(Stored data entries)
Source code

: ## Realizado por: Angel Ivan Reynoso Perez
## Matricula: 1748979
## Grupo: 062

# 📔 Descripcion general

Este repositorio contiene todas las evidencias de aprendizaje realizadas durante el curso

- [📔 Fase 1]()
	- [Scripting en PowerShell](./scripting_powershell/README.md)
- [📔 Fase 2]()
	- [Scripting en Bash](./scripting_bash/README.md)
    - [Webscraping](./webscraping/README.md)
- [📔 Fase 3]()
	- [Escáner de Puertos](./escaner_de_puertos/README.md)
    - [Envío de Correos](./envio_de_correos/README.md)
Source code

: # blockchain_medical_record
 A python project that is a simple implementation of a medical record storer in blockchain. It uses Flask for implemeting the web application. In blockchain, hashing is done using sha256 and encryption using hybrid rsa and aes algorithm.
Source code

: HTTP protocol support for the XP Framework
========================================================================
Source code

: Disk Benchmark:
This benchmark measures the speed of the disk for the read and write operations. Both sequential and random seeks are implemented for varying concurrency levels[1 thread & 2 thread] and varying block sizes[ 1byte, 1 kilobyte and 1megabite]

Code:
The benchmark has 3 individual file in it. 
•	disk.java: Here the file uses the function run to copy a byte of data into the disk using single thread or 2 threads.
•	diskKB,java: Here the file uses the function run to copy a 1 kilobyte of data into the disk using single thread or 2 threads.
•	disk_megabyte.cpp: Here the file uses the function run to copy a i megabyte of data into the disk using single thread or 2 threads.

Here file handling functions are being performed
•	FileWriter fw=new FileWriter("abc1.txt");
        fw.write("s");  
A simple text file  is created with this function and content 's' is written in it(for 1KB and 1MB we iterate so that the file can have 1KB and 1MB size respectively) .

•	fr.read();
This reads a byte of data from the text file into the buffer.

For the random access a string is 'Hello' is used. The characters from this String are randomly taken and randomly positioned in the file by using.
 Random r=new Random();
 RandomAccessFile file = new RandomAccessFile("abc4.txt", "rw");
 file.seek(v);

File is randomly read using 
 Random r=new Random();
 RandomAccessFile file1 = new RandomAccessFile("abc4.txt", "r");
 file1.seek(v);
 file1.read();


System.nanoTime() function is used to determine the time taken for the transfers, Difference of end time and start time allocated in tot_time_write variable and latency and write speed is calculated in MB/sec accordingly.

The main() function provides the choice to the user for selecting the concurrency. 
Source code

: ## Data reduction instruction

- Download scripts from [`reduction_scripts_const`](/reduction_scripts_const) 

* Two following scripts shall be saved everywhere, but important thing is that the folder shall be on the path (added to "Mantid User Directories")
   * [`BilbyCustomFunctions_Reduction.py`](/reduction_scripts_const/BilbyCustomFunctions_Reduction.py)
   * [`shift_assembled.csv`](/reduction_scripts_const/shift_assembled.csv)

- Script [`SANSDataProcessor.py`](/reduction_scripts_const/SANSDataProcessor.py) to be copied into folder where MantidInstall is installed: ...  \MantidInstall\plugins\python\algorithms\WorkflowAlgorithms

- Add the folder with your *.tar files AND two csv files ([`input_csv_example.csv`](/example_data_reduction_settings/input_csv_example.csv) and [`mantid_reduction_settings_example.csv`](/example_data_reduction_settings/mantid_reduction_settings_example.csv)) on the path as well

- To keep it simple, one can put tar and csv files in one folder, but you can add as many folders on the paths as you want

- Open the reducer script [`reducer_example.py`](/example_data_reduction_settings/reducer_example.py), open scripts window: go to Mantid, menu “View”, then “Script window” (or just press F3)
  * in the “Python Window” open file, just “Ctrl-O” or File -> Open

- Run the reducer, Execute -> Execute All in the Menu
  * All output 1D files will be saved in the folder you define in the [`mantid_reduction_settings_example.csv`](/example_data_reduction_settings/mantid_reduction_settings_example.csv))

Exercise details
Reproduce each line of the entries in which the word "concurrency" is found.

Result
This benchmark measures the speed of the disk for the read and write operations. Both sequential and random seeks are implemented for varying concurrency levels[1 thread & 2 thread] and varying block sizes[ 1byte, 1 kilobyte and 1megabite]
The main() function provides the choice to the user for selecting the concurrency. 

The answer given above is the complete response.